Community Strategy Insights

The latest insights on community strategy, technology, and value by FeverBee’s founder, Richard Millington

What Your Group’s ‘Know It All’ Is Thinking

Richard Millington
Richard Millington

Founder of FeverBee

Some people have to be right all the time.

Some people have to be right some of the time.

Others rarely feel the need to be right.

The top group suffers from a low self-esteem. They feel constant pressure to impress other members of the group. They will debate until their opponent is too exhausted to continue. They don’t recognise (or ignore) the social cost of stressing their point.

This is a hard group to deal with. You have to individually increase their self-esteem, their self-awareness, or remove them (or yourself) from the group. It’s usually the latter. They are the antagonists in most debates. They have average levels of knowledge but a high need to be right.

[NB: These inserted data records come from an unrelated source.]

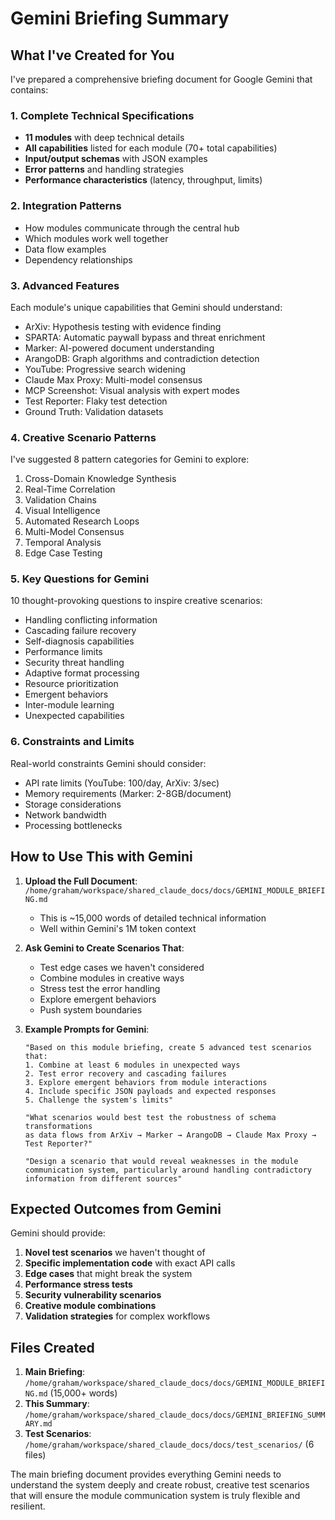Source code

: # Gemini Briefing Summary

## What I've Created for You

I've prepared a comprehensive briefing document for Google Gemini that contains:

### 1. Complete Technical Specifications
- **11 modules** with deep technical details
- **All capabilities** listed for each module (70+ total capabilities)
- **Input/output schemas** with JSON examples
- **Error patterns** and handling strategies
- **Performance characteristics** (latency, throughput, limits)

### 2. Integration Patterns
- How modules communicate through the central hub
- Which modules work well together
- Data flow examples
- Dependency relationships

### 3. Advanced Features
Each module's unique capabilities that Gemini should understand:
- ArXiv: Hypothesis testing with evidence finding
- SPARTA: Automatic paywall bypass and threat enrichment
- Marker: AI-powered document understanding
- ArangoDB: Graph algorithms and contradiction detection
- YouTube: Progressive search widening
- Claude Max Proxy: Multi-model consensus
- MCP Screenshot: Visual analysis with expert modes
- Test Reporter: Flaky test detection
- Ground Truth: Validation datasets

### 4. Creative Scenario Patterns
I've suggested 8 pattern categories for Gemini to explore:
1. Cross-Domain Knowledge Synthesis
2. Real-Time Correlation
3. Validation Chains
4. Visual Intelligence
5. Automated Research Loops
6. Multi-Model Consensus
7. Temporal Analysis
8. Edge Case Testing

### 5. Key Questions for Gemini
10 thought-provoking questions to inspire creative scenarios:
- Handling conflicting information
- Cascading failure recovery
- Self-diagnosis capabilities
- Performance limits
- Security threat handling
- Adaptive format processing
- Resource prioritization
- Emergent behaviors
- Inter-module learning
- Unexpected capabilities

### 6. Constraints and Limits
Real-world constraints Gemini should consider:
- API rate limits (YouTube: 100/day, ArXiv: 3/sec)
- Memory requirements (Marker: 2-8GB/document)
- Storage considerations
- Network bandwidth
- Processing bottlenecks

## How to Use This with Gemini

1. **Upload the Full Document**: `/home/graham/workspace/shared_claude_docs/docs/GEMINI_MODULE_BRIEFING.md`
   - This is ~15,000 words of detailed technical information
   - Well within Gemini's 1M token context

2. **Ask Gemini to Create Scenarios That**:
   - Test edge cases we haven't considered
   - Combine modules in creative ways
   - Stress test the error handling
   - Explore emergent behaviors
   - Push system boundaries

3. **Example Prompts for Gemini**:
   ```
   "Based on this module briefing, create 5 advanced test scenarios that:
   1. Combine at least 6 modules in unexpected ways
   2. Test error recovery and cascading failures
   3. Explore emergent behaviors from module interactions
   4. Include specific JSON payloads and expected responses
   5. Challenge the system's limits"
   ```

   ```
   "What scenarios would best test the robustness of schema transformations 
   as data flows from ArXiv → Marker → ArangoDB → Claude Max Proxy → 
   Test Reporter?"
   ```

   ```
   "Design a scenario that would reveal weaknesses in the module 
   communication system, particularly around handling contradictory 
   information from different sources"
   ```

## Expected Outcomes from Gemini

Gemini should provide:
1. **Novel test scenarios** we haven't thought of
2. **Specific implementation code** with exact API calls
3. **Edge cases** that might break the system
4. **Performance stress tests**
5. **Security vulnerability scenarios**
6. **Creative module combinations**
7. **Validation strategies** for complex workflows

## Files Created

1. **Main Briefing**: `/home/graham/workspace/shared_claude_docs/docs/GEMINI_MODULE_BRIEFING.md` (15,000+ words)
2. **This Summary**: `/home/graham/workspace/shared_claude_docs/docs/GEMINI_BRIEFING_SUMMARY.md`
3. **Test Scenarios**: `/home/graham/workspace/shared_claude_docs/docs/test_scenarios/` (6 files)

The main briefing document provides everything Gemini needs to understand the system deeply and create robust, creative test scenarios that will ensure the module communication system is truly flexible and resilient.
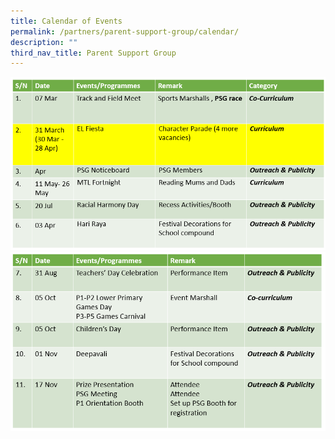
 ```yaml
---
title: Calendar of Events
permalink: /partners/parent-support-group/calendar/
description: ""
third_nav_title: Parent Support Group
---
```

![](/images/PSG/calendar1.png)
![](/images/PSG/calendar2.png)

The bottom group are the opposite. They have a relatively high self-esteem. They don’t need to prove they’re right. They can give an opinion and walk away. They put group harmony above individual victory. They only participate intensively when the wellbeing of others (or themselves) is on the line.

But it’s the middle group includes most of us. We feel the need to prove we’re right if we’ve attached our ego to the topic being discussed. i.e. if it’s a topic related to a trait the group values – and one of the traits we’re trying to use to boost our status among the group.

This is especially true in those with a single, niche, specialisation. Their ego revolves around excelling in this topic. They can’t afford to lose that debate in front of others.

Yet even these instincts are tempered by our own self-awareness of our actions among our peer group. If we want the long-term respect of the group, most of us can hold off responding to yet another possible fact about the issue.

And that’s the secret here to tackling their behaviour. Don’t say it’s wrong, don’t ask people to stop, simply increase the self-awareness.

We need to be able to recognise and work with members of various personality types. This is one of the topics we’ll be addressing at SPRINT Europe in 2 weeks.

I hope you will join us.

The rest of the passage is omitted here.